> **Work task**
Please state the number of lines in the records below that contain the string "representation", and nothing further.

*** Provided records ***

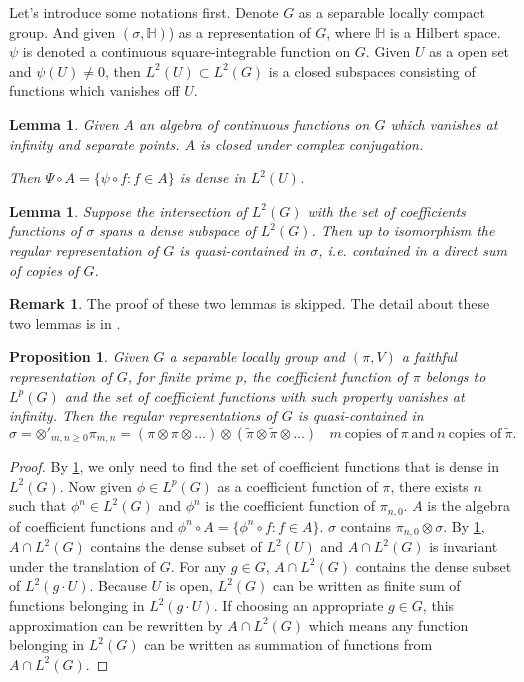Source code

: \documentclass[12pt,a4paper,english]{article}
\theoremstyle{plain}
\newtheorem{lem}[thm]{Lemma}
\newtheorem{prop}[thm]{Proposition}
\theoremstyle{definition}
\newtheorem*{rem}{Remark}
\begin{document}
Let's introduce some notations first. Denote $G$ as a separable locally compact group. And given $(\sigma, \mathbb{H})$) as a representation of $G$, where $\mathbb{H}$ is a Hilbert space. $\psi$ is denoted a continuous square-integrable function on $G$. Given $U$ as a open set and $\psi(U)\not=0$, then $L^{2}(U)\subset L^{2}(G)$ is a closed subspaces consisting of functions which vanishes off $U$.

\begin{lem}\label{lem4}
Given $A$ an algebra of continuous functions on $G$ which vanishes at infinity and separate points. $A$ is closed under complex conjugation. 

Then $\Psi\circ A=\{\psi\circ f:f\in A\}$ is dense in $L^{2}(U)$.
\end{lem}
\begin{lem}\label{lem5}
Suppose the intersection of $L^{2}(G)$ with the set of coefficients functions of $\sigma$ spans a dense subspace of $L^{2}(G)$. Then up to isomorphism the regular representation of $G$ is quasi-contained in $\sigma$, i.e. contained in a direct sum of copies of $G$.
\end{lem}
\begin{rem}
The proof of these two lemmas is skipped. The detail about these two lemmas is in \cite{repka1978stone}.
\end{rem}
\begin{prop}
Given $G$ a separable locally group and $(\pi, V)$ a faithful representation of $G$, for finite prime $p$, the coefficient function of $\pi$ belongs to $L^{p}(G)$ and the set of coefficient functions with such property vanishes at infinity. Then the regular representations of $G$ is quasi-contained in 
\begin{equation*}
    \sigma=\otimes'_{m,n\geq 0}\pi_{m,n}=(\pi\otimes\pi\otimes...)\otimes (\tilde{\pi}\otimes\tilde{\pi}\otimes...)\ \ \ \ m\ \text{copies of}\ \pi\ \text{and}\ n\ \text{copies of}\ \tilde{\pi}.
\end{equation*}
\end{prop}
\begin{proof}
By \ref{lem5}, we only need to find the set of coefficient functions that is dense in $L^{2}(G)$. Now given $\phi\in L^{p}(G)$ as a coefficient function of $\pi$, there exists $n$ such that $\phi^{n}\in L^{2}(G)$ and 
$\phi^{n}$ is the coefficient function of $\pi_{n,0}$. $A$ is the algebra of coefficient functions and $\phi^{n}\circ A=\{\phi^{n}\circ f:f\in A\}$. $\sigma$ contains $\pi_{n,0}\otimes \sigma$. By \ref{lem4}, $A\cap L^{2}(G)$ contains the dense subset of $L^{2}(U)$ and $A\cap L^{2}(G)$ is invariant under the translation of $G$. For any $g\in G$, $A\cap L^{2}(G)$ contains the dense subset of $L^{2}(g\cdot U)$. Because $U$ is open, $L^{2}(G)$ can be written as finite sum of functions belonging in $L^{2}(g\cdot U)$. If choosing an appropriate $g\in G$, this approximation can be rewritten by $A\cap L^{2}(G)$ which means any function belonging in $L^{2}(G)$ can be written as summation of functions from $A\cap L^{2}(G)$.
\end{proof}
\end{document}
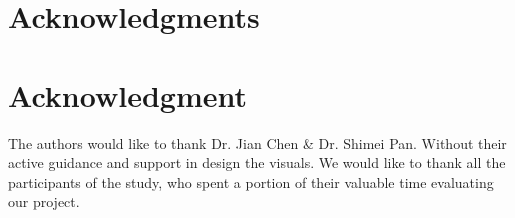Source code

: \documentclass[10pt,journal,compsoc]{IEEEtran}
\begin{document}
%
\ifCLASSOPTIONcompsoc
  \section*{Acknowledgments}
\else
  \section*{Acknowledgment}
\fi

The authors would like to thank Dr. Jian Chen \& Dr. Shimei Pan. Without their active guidance and support in design the visuals. We would like to thank all the participants of the study, who spent a portion of their valuable time evaluating our project.

\ifCLASSOPTIONcaptionsoff
  \newpage
\fi





%
%
%
\end{document}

***

> **Result for this exercise**
3